‘The Assassin’ Review: Taiwan’s Oscar Entry Puts a Poetic Spin on the Action Genre

Legendary filmmaker Hou Hsiao-Hsien blends stunning imagery with intentionally enigmatic storytelling in this tale of vengeance

If video stores were still a thing in this day and age, you could imagine customers getting confused over “The Assassin” — after all, a Chinese-language film with that title and whose key art features a weapon-wielding woman immediately calls to mind a certain brand of action movie.

For master filmmaker Hou Hsiao-Hsien — who won Best Director at Cannes for the film that Taiwan is submitting as its Oscar entry this year — the tropes of the wuxia movie (the best known example of which in the U.S. is probably “Crouching Tiger, Hidden Dragon”) are merely the underpinnings for a haunting, enigmatic story of deferred, conflicted vengeance, set in ninth-century China.

In the far-off province of Weibo, which threatens to break free of imperial rule, our heroine Nie Yinniang (Shu Qi, “The Transporter,” Hou’s “Millenium Mambo”) returns to her noble parents after years in training with her aunt, a nun-princess. (There’s a hyphenate you don’t see every day.) This relative has transformed the young woman into a peerless assassin, and wants her niece to kill Weibo’s governor Tian Ji’an (Chang Chen, “The Grandmaster,” “Crouching Tiger”).

Nie Yinniang and Tian Ji’an have a complicated backstory, however: the two were once betrothed, but his subsequent wedding to another woman prompted his jilted fiancée to became a mistress of the martial arts.
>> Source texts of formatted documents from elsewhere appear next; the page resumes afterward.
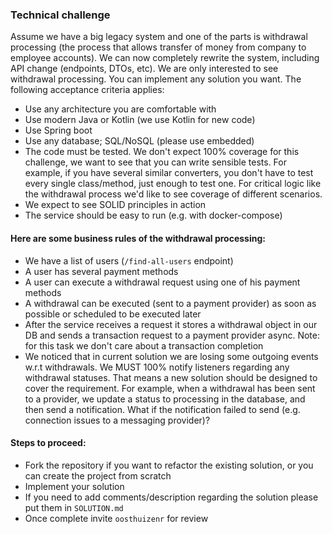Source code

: ### Technical challenge

Assume we have a big legacy system and one of the parts is withdrawal processing (the process that allows transfer of money from company to employee accounts). We can now completely rewrite the system, including API change (endpoints, DTOs, etc). We are only interested to see withdrawal processing. You can implement any solution you want. The following acceptance criteria applies:

- Use any architecture you are comfortable with 
- Use modern Java or Kotlin (we use Kotlin for new code)
- Use Spring boot
- Use any database; SQL/NoSQL (please use embedded)
- The code must be tested. We don't expect 100% coverage for this challenge, we want to see that you can write sensible tests. For example, if you have several similar converters, you don't have to test every single class/method, just enough to test one. For critical logic like the withdrawal process we'd like to see coverage of different scenarios.
- We expect to see SOLID principles in action
- The service should be easy to run (e.g. with docker-compose)

#### Here are some business rules of the withdrawal processing:

- We have a list of users (`/find-all-users` endpoint)
- A user has several payment methods
- A user can execute a withdrawal request using one of his payment methods
- A withdrawal can be executed (sent to a payment provider) as soon as possible or scheduled to be executed later
- After the service receives a request it stores a withdrawal object in our DB and sends a transaction request to a payment provider async. Note: for this task we don't care about a transaction completion  
- We noticed that in current solution we are losing some outgoing events w.r.t withdrawals. We MUST 100% notify listeners regarding any withdrawal statuses. That means a new solution should be designed to cover the requirement. For example, when a withdrawal has been sent to a provider, we update a status to processing in the database, and then send a notification. What if the notification failed to send (e.g. connection issues to a messaging provider)?  

#### Steps to proceed:

- Fork the repository if you want to refactor the existing solution, or you can create the project from scratch
- Implement your solution
- If you need to add comments/description regarding the solution please put them in `SOLUTION.md`  
- Once complete invite `oosthuizenr` for review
Hesitant to take Tian Ji’an’s life herself, Nie Yinniang nonetheless aids and abets the personal and political turmoil around him, plaguing him in ways that are quietly subtle yet no less effective.

ASSASSIN (THE) - Still 4There are indeed a handful of combat scenes in “The Assassin,” and they are gorgeously, if pragmatically, mounted. You don’t get dizzying wire work or swooping camera shots, and the choreography is ruthlessly efficient, but these moments, rare as they are, nonetheless arrive charged with adrenaline.

Hou is more interested in creating a sense of visual poetry, the enigmatic kind that requires audiences to fill in certain narrative blank spaces. (I’ve seen the film more than once and am still a little unclear about who certain supporting characters are and what motivates them, not that it ultimately matters.) Working with his usual cinematographer Mark Lee Ping Bin (who also shot the rapturously gorgeous “In the Mood for Love” and “Norwegian Wood”), Hou creates indelible images, from a whispered conversation in a candle-lit bedroom where lacy curtains billow in and out of the frame to a cliffside perch surrounded by a mountain range that disappears into the clouds over the course of a scene.

This is the sort of filmmaking that demands actors who are as open and communicative with physical gesture as they are with their voices, and Hou’s ensemble is up to the challenge, from the leads down to supporting characters with absolutely no dialogue whatsoever. (That includes a master of dark magic who has the kind of floor-length eyebrows one seems to see only in Chinese-language cinema.)

The score by Giong Lim (“A Touch of Sin”) remains spare and period-sounding — except for one action scene in which it suddenly takes a turn into 1980s action-movie synth territory — and the spare, precise editing from Liao Ching-Sung and Huang Chih-Chia balances Hou’s long takes and the relatively fast-paced action moments with graceful skill.

Hou’s brand of reserve might not be for all audiences, but arthouse admirers of cinematic stillness will find themselves enraptured by this hypnotic tale.